From the design perspective, SSDs from the DC P4800X Series use 128Gb 3D XPoint chips that are stacked together. The interface is PCIe and the controller chip is developed in house. In terms of capacity options, Intel will first release 375GB products and then roll out 750GB and 1.5TB models. According to the listed specifications, SSDs of this series is capable of reaching 2,400MB/s for sequential reading, 2,200MB/s for sequential writing and over 500,000 in IOPS. Furthermore, they have a typical latency of less than 10 microseconds and score 30 on the major endurance indicator DWPD (drive writes per day).
Based on the official recommended price, a 375GB SSD of the DC P4800X Series is set at around US$4/GB. Meanwhile, a NAND Flash-based SSD with similar specifications and PCIe interface can cost as low as US$1/GB. This four-fold difference means that the DC P4800X Series is probably targeting the high-end segment of the server SSD market during the initial release period.
The price per gigabyte (US$/GB) of a 375GB SSD from the DC P4800X Series is about four times as much as that of a NAND Flash-based SSD with similar specifications and PCIe interface. Whether 3D XPoint can penetrate into the mid-range and low-end product segments will be determined mainly by pricing. This new type of memory chips have to become more attractive cost-wise for OEMs in the client-grade SSD and SCM device markets.
DRAMeXchange's data show that Intel was the top brand in the global server SSD market for 2016 with more than 30% of the market share. Rival Samsung closely followed Intel with a roughly similar market share. So far, Intel's leadership in the server SSD market comes from leveraging the company's dominance in the CPU market. However, Samsung and later entrants to this field are gaining experience and have adopted aggressive pricing to erode Intel's market shares for mid-range and low-end server SSDs.
Intel's new 3D XPoint-based SSDs can expand the capacity of server DRAM via the company's proprietary virtualization software known as Intel Memory Drive Technology, which is a separate product and costs extra. The bundle price for the 375GB SSD of the DC P4800X Series and the virtualization software together comes to around US$5/GB. Considering the average sales price of server DRAM DIMMs (currently at about US$7/GB), the bundle price is actually competitive in this respect.
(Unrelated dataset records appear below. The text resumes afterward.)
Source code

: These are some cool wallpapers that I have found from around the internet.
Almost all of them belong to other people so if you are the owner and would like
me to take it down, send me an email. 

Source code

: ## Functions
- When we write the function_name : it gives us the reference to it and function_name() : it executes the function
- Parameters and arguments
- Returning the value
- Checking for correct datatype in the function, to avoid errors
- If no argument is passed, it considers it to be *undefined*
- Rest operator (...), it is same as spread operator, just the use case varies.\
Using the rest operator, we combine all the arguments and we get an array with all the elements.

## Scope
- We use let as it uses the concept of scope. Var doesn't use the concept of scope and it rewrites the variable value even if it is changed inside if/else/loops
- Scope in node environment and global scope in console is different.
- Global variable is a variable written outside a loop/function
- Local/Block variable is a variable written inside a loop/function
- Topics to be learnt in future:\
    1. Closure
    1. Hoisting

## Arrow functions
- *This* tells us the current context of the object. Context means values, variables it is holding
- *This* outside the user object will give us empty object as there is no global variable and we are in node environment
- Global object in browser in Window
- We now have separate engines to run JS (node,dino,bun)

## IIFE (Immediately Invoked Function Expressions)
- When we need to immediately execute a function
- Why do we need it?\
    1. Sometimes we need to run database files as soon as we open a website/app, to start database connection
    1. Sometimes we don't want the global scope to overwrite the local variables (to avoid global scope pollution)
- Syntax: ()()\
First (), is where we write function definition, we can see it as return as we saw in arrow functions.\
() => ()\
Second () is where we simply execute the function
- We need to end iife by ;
"Intel's new SSD line is between server DRAM DIMMs and NAND Flash server SSDs in terms of efficiency and pricing," noted Alan Chen, senior research manager of DRAMeXchange, a division of TrendForce. "3D XPoint-based SSDs lack the performance capability to fully substitute server DRAM DIMMs. However, products from the DC P4800X Series can take on the role of SCM devices and work with server DRAM DIMMs to improve the operation of the entire server system."